Stored items
"""
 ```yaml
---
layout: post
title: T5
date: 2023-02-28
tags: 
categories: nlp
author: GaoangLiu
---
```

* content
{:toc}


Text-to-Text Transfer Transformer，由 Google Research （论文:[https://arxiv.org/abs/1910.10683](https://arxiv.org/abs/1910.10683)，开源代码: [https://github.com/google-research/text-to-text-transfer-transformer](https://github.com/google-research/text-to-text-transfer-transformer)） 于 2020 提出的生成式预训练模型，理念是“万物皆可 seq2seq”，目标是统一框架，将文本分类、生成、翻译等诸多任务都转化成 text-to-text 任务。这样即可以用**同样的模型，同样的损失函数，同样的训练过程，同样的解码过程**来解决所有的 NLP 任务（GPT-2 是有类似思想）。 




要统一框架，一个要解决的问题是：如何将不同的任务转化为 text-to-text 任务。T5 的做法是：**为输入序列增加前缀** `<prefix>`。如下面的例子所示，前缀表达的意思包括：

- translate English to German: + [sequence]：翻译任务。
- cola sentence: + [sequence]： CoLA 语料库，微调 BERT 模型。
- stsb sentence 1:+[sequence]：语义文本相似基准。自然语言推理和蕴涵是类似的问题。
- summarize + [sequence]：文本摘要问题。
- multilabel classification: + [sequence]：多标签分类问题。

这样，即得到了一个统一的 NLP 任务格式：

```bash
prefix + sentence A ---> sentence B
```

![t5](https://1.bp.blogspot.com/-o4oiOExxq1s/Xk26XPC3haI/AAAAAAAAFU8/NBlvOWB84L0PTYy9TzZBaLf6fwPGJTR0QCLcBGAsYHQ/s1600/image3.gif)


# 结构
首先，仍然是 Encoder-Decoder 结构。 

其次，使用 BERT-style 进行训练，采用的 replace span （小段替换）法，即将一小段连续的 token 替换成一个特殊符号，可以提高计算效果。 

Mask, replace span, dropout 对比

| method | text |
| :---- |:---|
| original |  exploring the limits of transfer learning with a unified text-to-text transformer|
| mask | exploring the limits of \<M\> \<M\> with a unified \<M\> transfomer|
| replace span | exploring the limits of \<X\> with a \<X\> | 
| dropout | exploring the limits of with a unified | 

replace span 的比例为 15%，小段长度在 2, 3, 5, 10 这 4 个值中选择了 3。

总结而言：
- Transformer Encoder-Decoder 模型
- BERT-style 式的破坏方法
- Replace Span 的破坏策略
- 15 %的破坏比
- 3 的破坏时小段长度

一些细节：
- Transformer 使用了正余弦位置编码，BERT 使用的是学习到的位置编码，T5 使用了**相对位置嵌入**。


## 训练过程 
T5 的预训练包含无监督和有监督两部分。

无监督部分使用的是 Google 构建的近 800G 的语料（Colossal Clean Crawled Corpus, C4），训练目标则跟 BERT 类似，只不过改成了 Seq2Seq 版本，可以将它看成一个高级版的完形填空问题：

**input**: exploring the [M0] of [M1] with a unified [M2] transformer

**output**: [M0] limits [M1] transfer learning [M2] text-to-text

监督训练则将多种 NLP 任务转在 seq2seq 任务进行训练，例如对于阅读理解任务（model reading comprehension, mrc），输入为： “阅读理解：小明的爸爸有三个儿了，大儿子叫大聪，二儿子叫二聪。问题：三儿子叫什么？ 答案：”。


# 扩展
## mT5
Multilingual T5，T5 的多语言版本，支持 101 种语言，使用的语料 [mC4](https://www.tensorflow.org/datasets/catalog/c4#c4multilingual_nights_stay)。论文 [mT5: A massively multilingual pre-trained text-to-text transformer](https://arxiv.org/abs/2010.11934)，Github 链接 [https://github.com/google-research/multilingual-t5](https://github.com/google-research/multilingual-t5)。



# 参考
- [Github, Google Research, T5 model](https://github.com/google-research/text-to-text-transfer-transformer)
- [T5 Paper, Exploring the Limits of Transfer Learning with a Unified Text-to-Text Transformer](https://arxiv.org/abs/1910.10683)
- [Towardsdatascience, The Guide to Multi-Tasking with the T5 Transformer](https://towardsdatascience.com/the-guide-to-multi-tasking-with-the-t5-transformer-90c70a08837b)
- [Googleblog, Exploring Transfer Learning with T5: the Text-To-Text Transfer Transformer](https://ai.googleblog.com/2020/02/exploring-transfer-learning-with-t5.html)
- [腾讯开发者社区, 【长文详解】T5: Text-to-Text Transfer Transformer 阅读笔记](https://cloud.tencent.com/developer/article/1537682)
"""
_ABOUT THIS EXERCISE_:
Write out, from the lines above, only those from the line with "其次，使用 BERT-style 进行训练，采用的" to the line with "- [Github, Google", exactly as given, including the first and the last.

_COMPLETED TASK_:
其次，使用 BERT-style 进行训练，采用的 replace span （小段替换）法，即将一小段连续的 token 替换成一个特殊符号，可以提高计算效果。 

Mask, replace span, dropout 对比

| method | text |
| :---- |:---|
| original |  exploring the limits of transfer learning with a unified text-to-text transformer|
| mask | exploring the limits of \<M\> \<M\> with a unified \<M\> transfomer|
| replace span | exploring the limits of \<X\> with a \<X\> | 
| dropout | exploring the limits of with a unified | 

replace span 的比例为 15%，小段长度在 2, 3, 5, 10 这 4 个值中选择了 3。

总结而言：
- Transformer Encoder-Decoder 模型
- BERT-style 式的破坏方法
- Replace Span 的破坏策略
- 15 %的破坏比
- 3 的破坏时小段长度

一些细节：
- Transformer 使用了正余弦位置编码，BERT 使用的是学习到的位置编码，T5 使用了**相对位置嵌入**。


## 训练过程 
T5 的预训练包含无监督和有监督两部分。

无监督部分使用的是 Google 构建的近 800G 的语料（Colossal Clean Crawled Corpus, C4），训练目标则跟 BERT 类似，只不过改成了 Seq2Seq 版本，可以将它看成一个高级版的完形填空问题：

**input**: exploring the [M0] of [M1] with a unified [M2] transformer

**output**: [M0] limits [M1] transfer learning [M2] text-to-text

监督训练则将多种 NLP 任务转在 seq2seq 任务进行训练，例如对于阅读理解任务（model reading comprehension, mrc），输入为： “阅读理解：小明的爸爸有三个儿了，大儿子叫大聪，二儿子叫二聪。问题：三儿子叫什么？ 答案：”。


# 扩展
## mT5
Multilingual T5，T5 的多语言版本，支持 101 种语言，使用的语料 [mC4](https://www.tensorflow.org/datasets/catalog/c4#c4multilingual_nights_stay)。论文 [mT5: A massively multilingual pre-trained text-to-text transformer](https://arxiv.org/abs/2010.11934)，Github 链接 [https://github.com/google-research/multilingual-t5](https://github.com/google-research/multilingual-t5)。



# 参考
- [Github, Google Research, T5 model](https://github.com/google-research/text-to-text-transfer-transformer)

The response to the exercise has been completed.